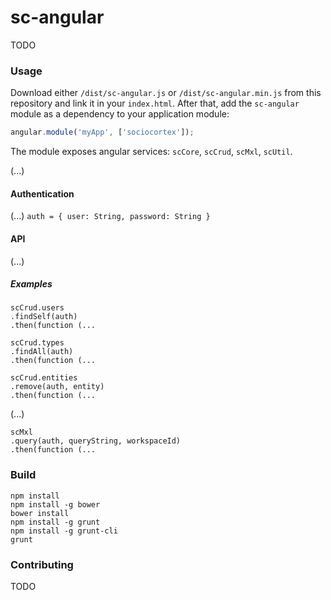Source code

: # sc-angular
TODO

### Usage
Download either `/dist/sc-angular.js` or `/dist/sc-angular.min.js` from this repository and link it in your `index.html`.
After that, add the `sc-angular` module as a dependency to your application module:

```javascript
angular.module('myApp', ['sociocortex']);
```

The module exposes angular services: `scCore`, `scCrud`, `scMxl`, `scUtil`.

(...)

#### Authentication
(...) `auth = { user: String, password: String }`

#### API
(...)

##### Examples

    scCrud.users
    .findSelf(auth)
    .then(function (...

    scCrud.types
    .findAll(auth)
    .then(function (...
    
    scCrud.entities
    .remove(auth, entity)
    .then(function (...

(...)

    scMxl
    .query(auth, queryString, workspaceId)
    .then(function (...

### Build
    npm install
    npm install -g bower
    bower install
    npm install -g grunt
    npm install -g grunt-cli
    grunt

### Contributing
TODO
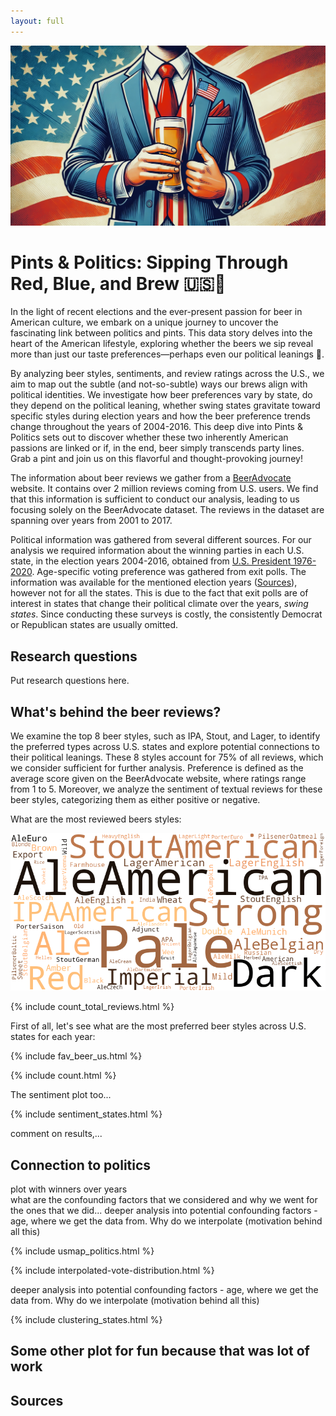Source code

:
 ```yaml
---
layout: full
---
```


![blablabla](assets/img/IMG_E7587.jpg)

# Pints & Politics: Sipping Through Red, Blue, and Brew 🇺🇸🍺

In the light of recent elections and the ever-present passion for beer in American culture, we embark on a unique journey to uncover the fascinating link between politics and pints. This data story delves into the heart of the American lifestyle, exploring whether the beers we sip reveal more than just our taste preferences—perhaps even our political leanings 🤔.  

By analyzing beer styles, sentiments, and review ratings across the U.S., we aim to map out the subtle (and not-so-subtle) ways our brews align with political identities. We investigate how beer preferences vary by state, do they depend on the political leaning, whether swing states gravitate toward specific styles during election years and how the beer preference trends change throughout the years of 2004-2016.
This deep dive into Pints & Politics sets out to discover whether these two inherently American passions are linked or if, in the end, beer simply transcends party lines. Grab a pint and join us on this flavorful and thought-provoking journey!

The information about beer reviews we gather from a [BeerAdvocate](https://www.beeradvocate.com/) website. It contains over 2 million reviews coming from U.S. users. We find that this information is sufficient to conduct our analysis, leading to us focusing solely on the BeerAdvocate dataset. The reviews in the dataset are spanning over years from 2001 to 2017. 

Political information was gathered from several different sources. For our analysis we required information about the winning parties in each U.S. state, in the election years 2004-2016, obtained from [U.S. President 1976-2020](https://dataverse.harvard.edu/dataset.xhtml?persistentId=doi:10.7910/DVN/42MVDX). Age-specific voting preference was gathered from exit polls. The information was available for the mentioned election years ([Sources](#sources)), however not for all the states. This is due to the fact that exit polls are of interest in states that change their political climate over the years, *swing states*. Since conducting these surveys is costly, the consistently Democrat or Republican states are usually omitted.

## Research questions
Put research questions here.

## What's behind the beer reviews?

We examine the top 8 beer styles, such as IPA, Stout, and Lager, to identify the preferred types across U.S. states and explore potential connections to their political leanings. These 8 styles account for 75% of all reviews, which we consider sufficient for further analysis. Preference is defined as the average score given on the BeerAdvocate website, where ratings range from 1 to 5. Moreover, we analyze the sentiment of textual reviews for these beer styles, categorizing them as either positive or negative.

What are the most reviewed beers styles:

<div align="center">
  <img src="/assets/img/beer_types_word_cloud.png">
</div>

{% include count_total_reviews.html %}

First of all, let's see what are the most preferred beer styles across U.S. states for each year:

{% include fav_beer_us.html %}

{% include count.html %}

The sentiment plot too...

{% include sentiment_states.html %}

comment on results,...

## Connection to politics

plot with winners over years  
what are the confounding factors that we considered and why we went for the ones that we did... 
deeper analysis into potential confounding factors - age, where we get the data from. Why do we interpolate (motivation behind all this)

{% include usmap_politics.html %}

{% include interpolated-vote-distribution.html %}

deeper analysis into potential confounding factors - age, where we get the data from. Why do we interpolate (motivation behind all this)

{% include clustering_states.html %}

## Some other plot for fun because that was lot of work



## Sources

-------------------------

Which lines above carry the string "leanings"? Copy those lines.

**RESPONSE**:
In the light of recent elections and the ever-present passion for beer in American culture, we embark on a unique journey to uncover the fascinating link between politics and pints. This data story delves into the heart of the American lifestyle, exploring whether the beers we sip reveal more than just our taste preferences—perhaps even our political leanings 🤔.  
We examine the top 8 beer styles, such as IPA, Stout, and Lager, to identify the preferred types across U.S. states and explore potential connections to their political leanings. These 8 styles account for 75% of all reviews, which we consider sufficient for further analysis. Preference is defined as the average score given on the BeerAdvocate website, where ratings range from 1 to 5. Moreover, we analyze the sentiment of textual reviews for these beer styles, categorizing them as either positive or negative.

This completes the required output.